:: What you need to do ::
Reproduce the listing word for word. Skip any image.

──────── Recorded information

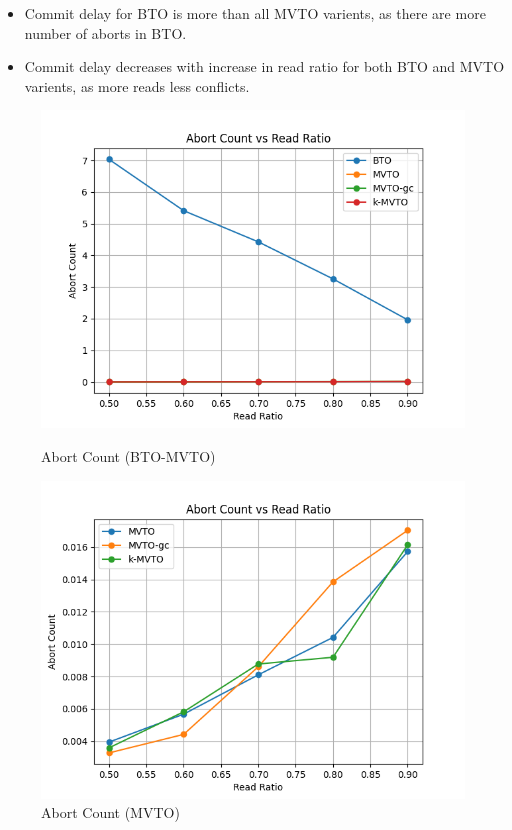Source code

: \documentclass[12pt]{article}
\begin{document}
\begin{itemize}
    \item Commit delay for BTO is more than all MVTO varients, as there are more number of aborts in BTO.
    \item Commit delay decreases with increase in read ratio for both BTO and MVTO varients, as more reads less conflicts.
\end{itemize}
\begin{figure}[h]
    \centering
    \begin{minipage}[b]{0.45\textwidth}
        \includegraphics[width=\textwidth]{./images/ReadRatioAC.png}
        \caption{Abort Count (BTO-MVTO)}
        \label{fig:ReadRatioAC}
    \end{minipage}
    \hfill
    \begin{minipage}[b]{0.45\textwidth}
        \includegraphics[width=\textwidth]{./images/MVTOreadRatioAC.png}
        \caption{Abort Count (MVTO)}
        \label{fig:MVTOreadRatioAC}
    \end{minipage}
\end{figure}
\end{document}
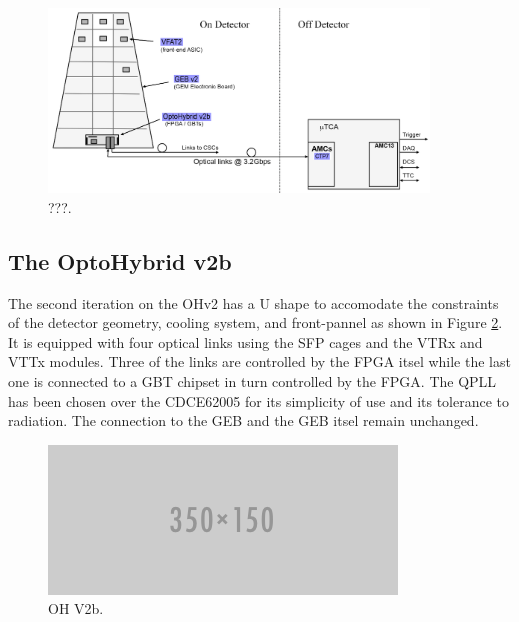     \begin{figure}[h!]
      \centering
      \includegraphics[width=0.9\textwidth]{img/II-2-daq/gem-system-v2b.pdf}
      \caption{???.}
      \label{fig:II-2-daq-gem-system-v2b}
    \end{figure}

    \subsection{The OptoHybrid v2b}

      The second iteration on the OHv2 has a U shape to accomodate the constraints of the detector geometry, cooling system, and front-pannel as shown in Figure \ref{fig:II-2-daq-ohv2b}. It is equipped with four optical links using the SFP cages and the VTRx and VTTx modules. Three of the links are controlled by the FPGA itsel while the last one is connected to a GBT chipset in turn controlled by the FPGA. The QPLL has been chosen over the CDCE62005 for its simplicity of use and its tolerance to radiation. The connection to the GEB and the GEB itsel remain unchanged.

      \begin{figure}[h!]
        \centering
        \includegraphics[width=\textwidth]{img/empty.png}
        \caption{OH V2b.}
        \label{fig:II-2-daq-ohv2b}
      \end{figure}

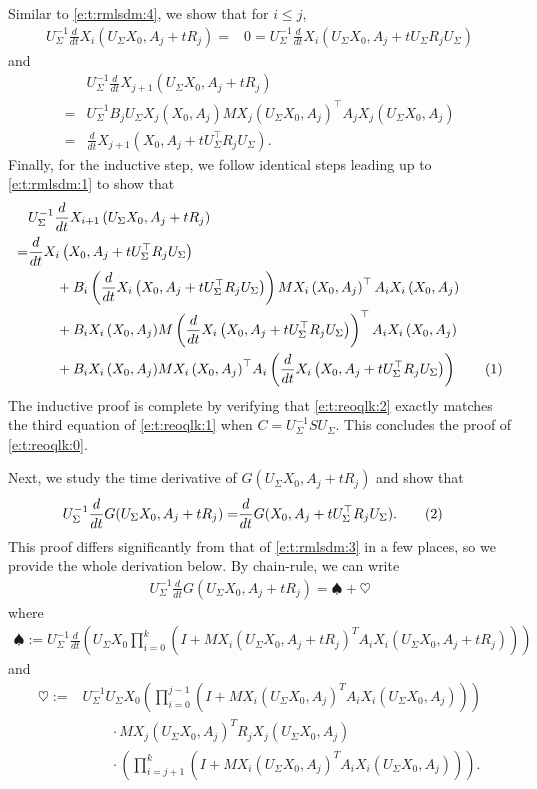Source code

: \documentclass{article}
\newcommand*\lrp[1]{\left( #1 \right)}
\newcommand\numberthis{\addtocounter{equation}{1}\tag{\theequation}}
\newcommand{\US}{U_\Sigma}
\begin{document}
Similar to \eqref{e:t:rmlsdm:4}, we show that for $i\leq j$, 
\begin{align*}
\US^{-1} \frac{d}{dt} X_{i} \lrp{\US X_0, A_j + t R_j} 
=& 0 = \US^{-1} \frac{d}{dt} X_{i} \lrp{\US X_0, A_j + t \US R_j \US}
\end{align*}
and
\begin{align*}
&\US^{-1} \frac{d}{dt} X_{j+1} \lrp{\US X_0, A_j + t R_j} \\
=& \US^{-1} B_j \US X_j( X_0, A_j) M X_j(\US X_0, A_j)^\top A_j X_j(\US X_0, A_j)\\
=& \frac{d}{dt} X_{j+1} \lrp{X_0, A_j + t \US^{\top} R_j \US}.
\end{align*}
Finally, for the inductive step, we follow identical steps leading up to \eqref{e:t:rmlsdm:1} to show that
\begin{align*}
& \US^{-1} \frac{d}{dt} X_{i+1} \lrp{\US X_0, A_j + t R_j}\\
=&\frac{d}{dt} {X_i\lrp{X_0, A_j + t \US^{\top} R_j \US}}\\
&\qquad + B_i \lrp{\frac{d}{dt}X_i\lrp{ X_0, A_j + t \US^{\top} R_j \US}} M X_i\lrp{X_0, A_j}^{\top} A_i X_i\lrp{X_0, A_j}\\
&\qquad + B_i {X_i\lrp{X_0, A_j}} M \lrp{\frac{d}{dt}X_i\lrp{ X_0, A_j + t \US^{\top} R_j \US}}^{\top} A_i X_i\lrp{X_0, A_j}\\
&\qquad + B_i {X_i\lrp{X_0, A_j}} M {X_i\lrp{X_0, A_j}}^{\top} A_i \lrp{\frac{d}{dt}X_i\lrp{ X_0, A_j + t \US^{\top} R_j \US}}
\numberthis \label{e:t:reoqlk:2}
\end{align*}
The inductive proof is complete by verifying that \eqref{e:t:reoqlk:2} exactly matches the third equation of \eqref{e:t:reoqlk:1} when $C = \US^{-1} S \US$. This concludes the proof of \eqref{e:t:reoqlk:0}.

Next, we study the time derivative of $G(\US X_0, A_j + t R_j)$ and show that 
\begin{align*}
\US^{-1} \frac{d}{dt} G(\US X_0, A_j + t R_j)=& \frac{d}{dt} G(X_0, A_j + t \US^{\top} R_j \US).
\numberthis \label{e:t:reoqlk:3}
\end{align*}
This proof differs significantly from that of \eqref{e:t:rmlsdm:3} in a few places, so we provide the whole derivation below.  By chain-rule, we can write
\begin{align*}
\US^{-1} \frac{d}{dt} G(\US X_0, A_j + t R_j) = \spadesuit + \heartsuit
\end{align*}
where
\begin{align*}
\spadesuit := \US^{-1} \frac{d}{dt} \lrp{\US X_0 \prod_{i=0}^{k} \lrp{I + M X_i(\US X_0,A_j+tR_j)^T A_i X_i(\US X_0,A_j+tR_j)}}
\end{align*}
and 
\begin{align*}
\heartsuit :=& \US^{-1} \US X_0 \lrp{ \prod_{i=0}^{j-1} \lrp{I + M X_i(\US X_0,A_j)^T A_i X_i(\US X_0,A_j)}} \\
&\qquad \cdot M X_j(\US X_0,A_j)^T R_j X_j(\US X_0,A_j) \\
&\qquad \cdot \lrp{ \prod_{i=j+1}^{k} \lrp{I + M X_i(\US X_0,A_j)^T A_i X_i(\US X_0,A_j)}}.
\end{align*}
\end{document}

────────────────

:: Answer section ::
Source code

: \documentclass[12pt]{article}
\begin{document}
\begin{itemize}
    \item Commit delay for BTO is more than all MVTO varients, as there are more number of aborts in BTO.
    \item Commit delay decreases with increase in read ratio for both BTO and MVTO varients, as more reads less conflicts.
\end{itemize}
\begin{figure}[h]
    \centering
    \begin{minipage}[b]{0.45\textwidth}
        \includegraphics[width=\textwidth]{./images/ReadRatioAC.png}
        \caption{Abort Count (BTO-MVTO)}
        \label{fig:ReadRatioAC}
    \end{minipage}
    \hfill
    \begin{minipage}[b]{0.45\textwidth}
        \includegraphics[width=\textwidth]{./images/MVTOreadRatioAC.png}
        \caption{Abort Count (MVTO)}
        \label{fig:MVTOreadRatioAC}
    \end{minipage}
\end{figure}
\end{document}
     \begin{figure}[h!]
      \centering
      \includegraphics[width=0.9\textwidth]{img/II-2-daq/gem-system-v2b.pdf}
      \caption{???.}
      \label{fig:II-2-daq-gem-system-v2b}
    \end{figure}

    \subsection{The OptoHybrid v2b}

      The second iteration on the OHv2 has a U shape to accomodate the constraints of the detector geometry, cooling system, and front-pannel as shown in Figure \ref{fig:II-2-daq-ohv2b}. It is equipped with four optical links using the SFP cages and the VTRx and VTTx modules. Three of the links are controlled by the FPGA itsel while the last one is connected to a GBT chipset in turn controlled by the FPGA. The QPLL has been chosen over the CDCE62005 for its simplicity of use and its tolerance to radiation. The connection to the GEB and the GEB itsel remain unchanged.

      \begin{figure}[h!]
        \centering
        \includegraphics[width=\textwidth]{img/empty.png}
        \caption{OH V2b.}
        \label{fig:II-2-daq-ohv2b}
      \end{figure}

Source code

: \documentclass{article}
\newcommand*\lrp[1]{\left( #1 \right)}
\newcommand\numberthis{\addtocounter{equation}{1}\tag{\theequation}}
\newcommand{\US}{U_\Sigma}
\begin{document}
Similar to \eqref{e:t:rmlsdm:4}, we show that for $i\leq j$, 
\begin{align*}
\US^{-1} \frac{d}{dt} X_{i} \lrp{\US X_0, A_j + t R_j} 
=& 0 = \US^{-1} \frac{d}{dt} X_{i} \lrp{\US X_0, A_j + t \US R_j \US}
\end{align*}
and
\begin{align*}
&\US^{-1} \frac{d}{dt} X_{j+1} \lrp{\US X_0, A_j + t R_j} \\
=& \US^{-1} B_j \US X_j( X_0, A_j) M X_j(\US X_0, A_j)^\top A_j X_j(\US X_0, A_j)\\
=& \frac{d}{dt} X_{j+1} \lrp{X_0, A_j + t \US^{\top} R_j \US}.
\end{align*}
Finally, for the inductive step, we follow identical steps leading up to \eqref{e:t:rmlsdm:1} to show that
\begin{align*}
& \US^{-1} \frac{d}{dt} X_{i+1} \lrp{\US X_0, A_j + t R_j}\\
=&\frac{d}{dt} {X_i\lrp{X_0, A_j + t \US^{\top} R_j \US}}\\
&\qquad + B_i \lrp{\frac{d}{dt}X_i\lrp{ X_0, A_j + t \US^{\top} R_j \US}} M X_i\lrp{X_0, A_j}^{\top} A_i X_i\lrp{X_0, A_j}\\
&\qquad + B_i {X_i\lrp{X_0, A_j}} M \lrp{\frac{d}{dt}X_i\lrp{ X_0, A_j + t \US^{\top} R_j \US}}^{\top} A_i X_i\lrp{X_0, A_j}\\
&\qquad + B_i {X_i\lrp{X_0, A_j}} M {X_i\lrp{X_0, A_j}}^{\top} A_i \lrp{\frac{d}{dt}X_i\lrp{ X_0, A_j + t \US^{\top} R_j \US}}
\numberthis \label{e:t:reoqlk:2}
\end{align*}
The inductive proof is complete by verifying that \eqref{e:t:reoqlk:2} exactly matches the third equation of \eqref{e:t:reoqlk:1} when $C = \US^{-1} S \US$. This concludes the proof of \eqref{e:t:reoqlk:0}.

Next, we study the time derivative of $G(\US X_0, A_j + t R_j)$ and show that 
\begin{align*}
\US^{-1} \frac{d}{dt} G(\US X_0, A_j + t R_j)=& \frac{d}{dt} G(X_0, A_j + t \US^{\top} R_j \US).
\numberthis \label{e:t:reoqlk:3}
\end{align*}
This proof differs significantly from that of \eqref{e:t:rmlsdm:3} in a few places, so we provide the whole derivation below.  By chain-rule, we can write
\begin{align*}
\US^{-1} \frac{d}{dt} G(\US X_0, A_j + t R_j) = \spadesuit + \heartsuit
\end{align*}
where
\begin{align*}
\spadesuit := \US^{-1} \frac{d}{dt} \lrp{\US X_0 \prod_{i=0}^{k} \lrp{I + M X_i(\US X_0,A_j+tR_j)^T A_i X_i(\US X_0,A_j+tR_j)}}
\end{align*}
and 
\begin{align*}
\heartsuit :=& \US^{-1} \US X_0 \lrp{ \prod_{i=0}^{j-1} \lrp{I + M X_i(\US X_0,A_j)^T A_i X_i(\US X_0,A_j)}} \\
&\qquad \cdot M X_j(\US X_0,A_j)^T R_j X_j(\US X_0,A_j) \\
&\qquad \cdot \lrp{ \prod_{i=j+1}^{k} \lrp{I + M X_i(\US X_0,A_j)^T A_i X_i(\US X_0,A_j)}}.
\end{align*}
\end{document}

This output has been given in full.